Re-operative radio-guided surgery was performed using 123I-MIBG injection pre-operatively on the morning of surgery, and a hand-held gamma probe in the operating room. Exploratory laparotomy and adhesiolysis was performed, revealing multiple tumor implants. Using the gamma probe, pheochromocytomatosis was identified in the left paracolic gutter, left adrenal bed, spleen, and omentum. Tumor implant counts per second (CPS) were over 4 times that of background counts (i.e., 200 to 400 CPS compared with background of 20 to 50 CPS). The suspected tumor implants were sent for frozen section, which confirmed pheochromocytomatosis. En bloc resection was performed of all pheochromocytoma implants, which required splenectomy and omentectomy (Fig. 3 and 4). Pathology confirmed recurrent pheochromocytoma consisting of numerous (>6) tan-white, firm, encapsulated nodular implants measuring 0.5 to 1.5 cm throughout the adipose tissue abutting a remnant (3.4 cm) of adrenal gland (Fig. 3 A). There were also 9 nodules of pheochromocytoma measuring 0.2 to 1.4 cm infiltrating the omentum and covering the spleen (Fig. 3 A through C). The adrenal cortex and medulla were unremarkable and not involved by tumor. The tumor had typical zellballen architecture, with no vascular invasion or necrosis, minimal nuclear pleomorphism and hyperchromasia, and no increased mitotic activity. Microscopic clustering of chromaffin cells was seen associated with arteries, nerves, and the peri-adrenal retroperitoneal tissue. Screening immunohistochemistry for SDH subunits was negative, with normal expression of SDHB (SDH complex iron-sulfur subunit, mitochondrial) protein in tumor cells. Postoperatively, antihypertensive medications were tapered off and the patient experienced an excellent recovery, with normotension (blood pressure 105/72 mm Hg) and resolution of symptoms. Follow-up free plasma metanephrines at 6-months post-surgery were normal.
Fig. 3.
Surgical specimens showing (A) en bloc resections of multiple nodules of pheochromocytomatosis infiltrating the left adrenal bed and left paracolic gutter, and the spleen and omentum. (B,C) Closer view of nodules of pheochromocytomatosis infiltrating the omentum and spleen. Metal surgical clips are seen in areas where tumor nodules were biopsied for frozen section.
Fig. 4.
View of surgical bed following en bloc resection of pheochromocytomatosis deposits.
DISCUSSION
Iatrogenic pheochromocytomatosis is a rare cause of recurrent pheochromocytoma. Overall, recurrence of pheochromocytoma following open adrenalectomy has been estimated at 6 to 8% (8). Data on recurrence rates following minimally invasive, including retroperitoneoscopic, adrenalectomy are limited; however, emerging results suggest increased recurrence following laparoscopic adrenalectomy (9). The main risk factors for recurrence are genetic predisposition or malignancy (10,11). However, recurrence may also result from intra-operative disruption of a tumor leading to implantation and eventual pheochromocytomatosis (12). Brennan and Keiser (12) describe one case of pheochromocytomatosis following open adrenalectomy due to seeding of tumor cells at the operative site. Three cases of pheochromocytomatosis have been described following laparoscopic transabdominal adrenalectomy (13). As in our patient, the diagnosis was firmly established in these 3 cases with biochemical and 123I-MIBG evidence of recurrence, and there was no personal or family history of endocrine disorders. Importantly, imaging confirmed recurrence in the initially-operated adrenal bed, with no evidence of visceral metastasis, contralateral adrenal tumor, or tumor in other extra-adrenal locations. As in our patient, the original operative reports of these 3 cases described tumor “spillage”, “friability”, and “extensive dissection and late ligation of adrenal vein”, respectively; the authors suggested these as possible methods of local seeding (13).

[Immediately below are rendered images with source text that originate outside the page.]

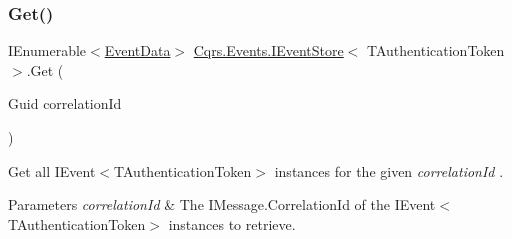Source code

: \mbox{\label{interfaceCqrs_1_1Events_1_1IEventStore_af398bb6768fa661ad97a9fa9ecfbd9fb_af398bb6768fa661ad97a9fa9ecfbd9fb}} 
\subsubsection{\texorpdfstring{Get()}{Get()}\hspace{0.1cm}{\footnotesize\ttfamily [2/2]}}
{\footnotesize\ttfamily I\+Enumerable$<$\hyperlink{classCqrs_1_1Events_1_1EventData}{Event\+Data}$>$ \hyperlink{interfaceCqrs_1_1Events_1_1IEventStore}{Cqrs.\+Events.\+I\+Event\+Store}$<$ T\+Authentication\+Token $>$.Get (\begin{DoxyParamCaption}\item[{Guid}]{correlation\+Id }\end{DoxyParamCaption})}



Get all I\+Event$<$\+T\+Authentication\+Token$>$ instances for the given {\itshape correlation\+Id} . 


\begin{DoxyParams}{Parameters}
{\em correlation\+Id} & The I\+Message.\+Correlation\+Id of the I\+Event$<$\+T\+Authentication\+Token$>$ instances to retrieve.\\
\hline
\end{DoxyParams}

The biological behavior of a pheochromocytoma contributes to eventual recurrence, but it is exceedingly difficult to distinguish benign from malignant tumors using initial clinical and pathological information (11,14). Nonetheless, there was no evidence of aggressive behavior in the initial pathology or presentation of our patient. In addition, the pathology report stated that the tumor was present in multiple fragments with disrupted soft tissue, indicating that spillage during the initial surgery was highly likely. In the 3 laparoscopic cases resulting in pheochromocytomatosis, initial pathology reports confirmed no features of malignancy in 2 of the 3 cases; invasion into blood vessels and fibrous capsule was reported in the third case but with insufficient evidence to establish a diagnosis of malignancy. True malignant disease can only be diagnosed if pheochromocytoma cells are identified in a location distant from the primary tumor, such as a lymph node or the liver (15,16). In our patient, final pathology after re-operation demonstrated no evidence of nuclear atypia or invasion, and the cortical and medullary tissue did not involve tumor; thus, the recurrent nodules did not appear to be malignant or metastatic, but rather to be benign tumor implants as a result of prior seeding. However, morphology does not predict tumor behavior, and though a scaled score has been described to distinguish benign from malignant neoplasms (pheochromocytoma of the adrenal gland scaled score), it has been found to be unreliable in predicting tumor behavior (17,18). The presence of extra-adrenal pheochromocytoma and microscopic tumor deposits in the peri-adrenal retroperitoneal tissue raised the possibility of paragangliomatosis; however, screening by immunohistochemistry for SDH subunits was negative with normal expression of SDHB, which makes this less likely.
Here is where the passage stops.